Post
Topic
Board Speculation
Re: Automated posting
by
xxxxxzzzzz
on 19/01/2016, 18:32:12 UTC
To say "there is no immediate technical problem so we should wait" is a fallacy because the technical choice of doing nothing regarding the blocksize limit have ideological and economic implications.

But devs aren't waiting, they are coding solutions or half-measures / band-aids.

Quote
What is at stake today is the value of your bitcoins in 20 years, and if you don't want to allow that fucking blocksize limit to increase because of an ideological fallacy I have some bad news for you.

What we need is a tx/s capacity increase plus entering a more grown-up phase where the network stops processing spam and junk and stops acting as a third-party storage database for near zero or zero cost.

Practically all developers agree to it, whether it is in 3 months, 5 months, 1 year, it'll happen and we'll be ok.

Hard forking a currency into 2 currencies with the "orthodox" and the "catholics" each supporting their own part of the schism? No, that's the stuff with which nightmares are made of. Gavin, Hearn and all who sided with them are extremely dangerous to bitcoin, either because they lack the awareness of what they are trying to do, or because they are intentionally doing what they are trying to do and camouflaging it with the pretext of "saving" bitcoin in a situation where it doesn't need saving. At most a few fees will be bumped and some dust/spam will be crowded out if core devs are slow in their own rollout. That's all that will happen when blocks get full. It will not harm the "network effect" of normal users. But a fork will definitely destroy confidence in bitcoin forever because it sets the precedent where for each consequent "disagreement" we can have a new schism. Do you think that's good news for a 20-year horizon investment?
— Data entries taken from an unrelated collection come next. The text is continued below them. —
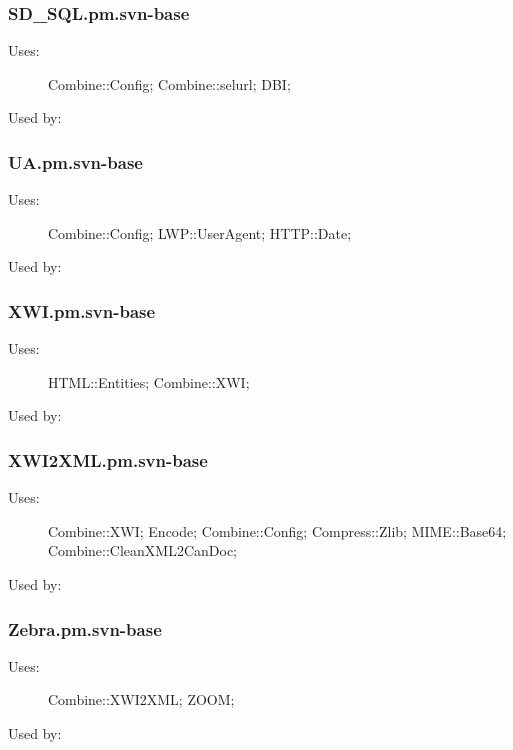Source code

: \subsubsection{SD\_SQL.pm.svn-base}
\begin{description}
\item[Uses:] Combine::Config; Combine::selurl; DBI; 

\item[Used by:] 

\end{description}
\subsubsection{UA.pm.svn-base}
\begin{description}
\item[Uses:] Combine::Config; LWP::UserAgent; HTTP::Date; 

\item[Used by:] 

\end{description}
\subsubsection{XWI.pm.svn-base}
\begin{description}
\item[Uses:] HTML::Entities; Combine::XWI; 

\item[Used by:] 

\end{description}
\subsubsection{XWI2XML.pm.svn-base}
\begin{description}
\item[Uses:] Combine::XWI; Encode; Combine::Config; Compress::Zlib; MIME::Base64; Combine::CleanXML2CanDoc; 

\item[Used by:] 

\end{description}
\subsubsection{Zebra.pm.svn-base}
\begin{description}
\item[Uses:] Combine::XWI2XML; ZOOM; 

\item[Used by:] 

\end{description}
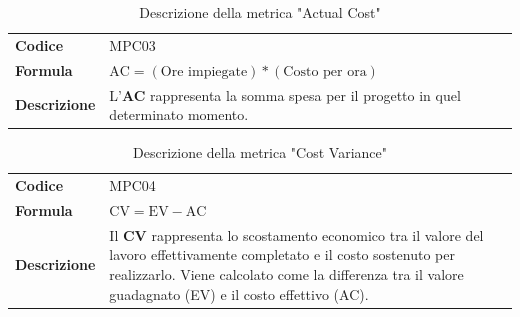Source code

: \documentclass[a4paper,12pt]{article}
\begin{document}
            {\renewcommand{\arraystretch}{1.4}
            \begin{table}[H]
            \centering
            \begin{tabularx}{\textwidth}{|l|X|}
                \hline
                \rowcolor{gold}
                \multicolumn{2}{|c|}{\textbf{Actual Cost (AC)}}\\
                \hline
                \textbf{Codice} & MPC03\\
                \hline
                \textbf{Formula} & \( \displaystyle \text{AC} = (\text{Ore impiegate})*(\text{Costo per ora}) \)\\
                \hline
                \textbf{Descrizione} & L'\textbf{AC} rappresenta la somma spesa per il progetto in quel determinato momento. \\
                \hline
            \end{tabularx}      
            \caption{Descrizione della metrica "Actual Cost"}
            \end{table}
            }
            
            
            {\renewcommand{\arraystretch}{1.4}
            \begin{table}[H]
            \centering
            \begin{tabularx}{\textwidth}{|l|X|}
                \hline
                \rowcolor{gold}
                \multicolumn{2}{|c|}{\textbf{Cost Variance (CV)}}\\
                \hline
                \textbf{Codice} & MPC04\\
                \hline
                \textbf{Formula} & \( \displaystyle \text{CV} = \text{EV}-\text{AC} \)\\
                \hline
                \textbf{Descrizione} & Il \textbf{CV} rappresenta lo scostamento economico tra il valore del lavoro effettivamente completato e il costo sostenuto per realizzarlo. Viene calcolato come la differenza tra il valore guadagnato (EV) e il costo effettivo (AC). \\
                \hline
            \end{tabularx}      
            \caption{Descrizione della metrica "Cost Variance"}
            \end{table}
            }
    
\end{document}
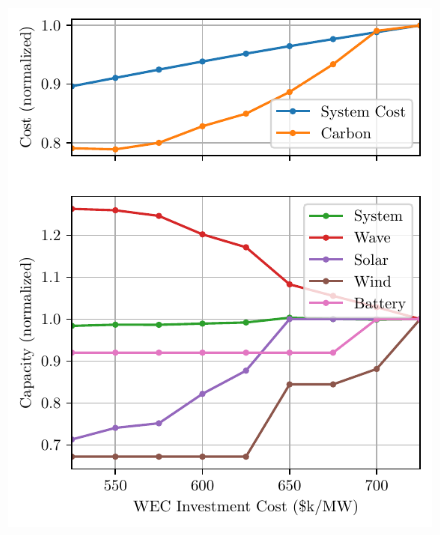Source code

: \documentclass[10pt,twoside]{article}
\newif\ifplaceholder
\let\originalincludegraphics\includegraphics
\renewcommand{\includegraphics}[2][]{%
  \ifplaceholder
    \begin{tikzpicture}
      \node[anchor=south west, inner sep=0] (img) at (0,0) {\originalincludegraphics[#1]{#2}};
      \node at ($(img.south east)!0.5!(img.north west)$)
        [fill=white,opacity=0.8,text=red,font=\huge] {Placeholder};
    \end{tikzpicture}
    \vspace{-\baselineskip}
  \else
    \originalincludegraphics[#1]{#2}%
  \fi
  \placeholderfalse %
}
\begin{document}
\begin{figure}[bth]
\begin{minipage}[b]{0.435\textwidth}
    \includegraphics[width=\linewidth]{figures/CEM_cost_sweep.pdf}
    \label{fig:cem-cost-sweep}
\end{minipage}
\end{figure}
\end{document}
Just think it through. Is the precedent of a violent hard fork (and the knowledge that at any time the currency can split into two currencies / diluting the money supply / having people rage dumping on the "opponent" fork which they don't believe into etc etc) more beneficial than a few months delay in a more proper transaction capacity increase - when the issue isn't even pressing? Can the answer ever be yes to that?
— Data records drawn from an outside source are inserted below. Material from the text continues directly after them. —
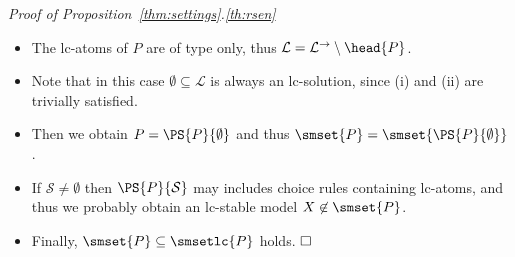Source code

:\noindent\textit{Proof of Proposition~\ref{thm:settings}.\ref{th:rsen}}
    \begin{itemize}
     \item The lc-atoms of $P$ are of type 
         only, thus 
        \(
        \mathcal{L}=
        \mathcal{L}^\rightarrow\setminus\head{P}
        \). 
     \item Note that in this case 
        $\emptyset\subseteq\mathcal{L}$ 
        is always an lc-solution, 
        since (i) and (ii) are trivially satisfied. 
     \item Then we obtain 
        $P=\PS{P}{\emptyset}$ 
        and thus 
        \(
        \smset{P}=
        \smset{\PS{P}{\emptyset}}
        \). 
     \item If $\mathcal{S}\neq\emptyset$ 
        then $\PS{P}{\mathcal{S}}$ may includes choice rules 
        containing lc-atoms, and thus we probably obtain an
        lc-stable model $X\not\in\smset{P}$. 
     \item Finally, 
        \(
        \smset{P}\subseteq\smsetlc{P}
        \) 
        holds.
        $\hfill\square$
    \end{itemize}

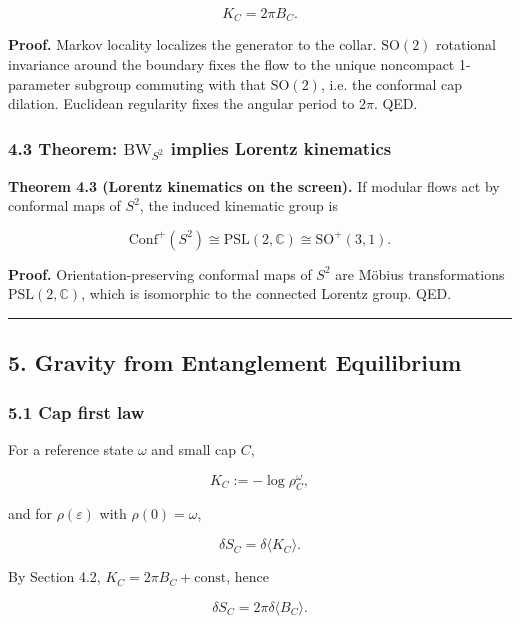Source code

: \[
K_C = 2 \pi B_C.
\]

\textbf{Proof.} Markov locality localizes the generator to the collar. \(\mathrm{SO}(2)\) rotational invariance around the boundary fixes the flow to the unique noncompact 1-parameter subgroup commuting with that \(\mathrm{SO}(2)\), i.e. the conformal cap dilation. Euclidean regularity fixes the angular period to \(2\pi\). QED.

\subsubsection{\texorpdfstring{4.3 Theorem: \(\mathrm{BW}_{S^2}\) implies Lorentz kinematics}{4.3 Theorem: \textbackslash mathrm\{BW\}\_\{S\^{}2\} implies Lorentz kinematics}}\label{43-theorem-mathrmbw_s2-implies-lorentz-kinematics}

\textbf{Theorem 4.3 (Lorentz kinematics on the screen).} If modular flows act by conformal maps of \(S^2\), the induced kinematic group is

\[
\mathrm{Conf}^+(S^2) \cong \mathrm{PSL}(2,\mathbb C) \cong \mathrm{SO}^+(3,1).
\]

\textbf{Proof.} Orientation-preserving conformal maps of \(S^2\) are M\"{o}bius transformations \(\mathrm{PSL}(2,\mathbb{C})\), which is isomorphic to the connected Lorentz group. QED.

\begin{center}\rule{0.5\linewidth}{0.5pt}\end{center}

\subsection{5. Gravity from Entanglement Equilibrium}\label{5-gravity-from-entanglement-equilibrium}

\subsubsection{5.1 Cap first law}\label{51-cap-first-law}

For a reference state \(\omega\) and small cap \(C\),

\[
K_C := -\log \rho_C^{\omega},
\]

and for \(\rho(\varepsilon)\) with \(\rho(0)=\omega\),

\[
\delta S_C = \delta \langle K_C \rangle.
\]

By Section 4.2, \(K_C = 2\pi B_C + \text{const}\), hence

\[
\delta S_C = 2 \pi \delta \langle B_C \rangle.
\]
very much agree with what you're saying - it's like they're trying to fix something that's not broken , insisting it is when it isn't , and going about it in the most dangerous way possible - these people are intentionally endangering bitcoin by proposing violent fork after violent fork and then screaming and howling when people don't want it - it's dangerous and shortsighted at best , purposefully destructive at worst - i for one don't care how long it takes , or if blocks do get full with some increased regularity , or what exact technical changes wind up being made to increase scaling capacity AS LONG AS those changes are made to core by the core devs. you want to change bitcoin ? join the core devs. you want to make something new ? launch a fuckin altcoin. but don't call it bitcoin , because it isn't and can't be by definition.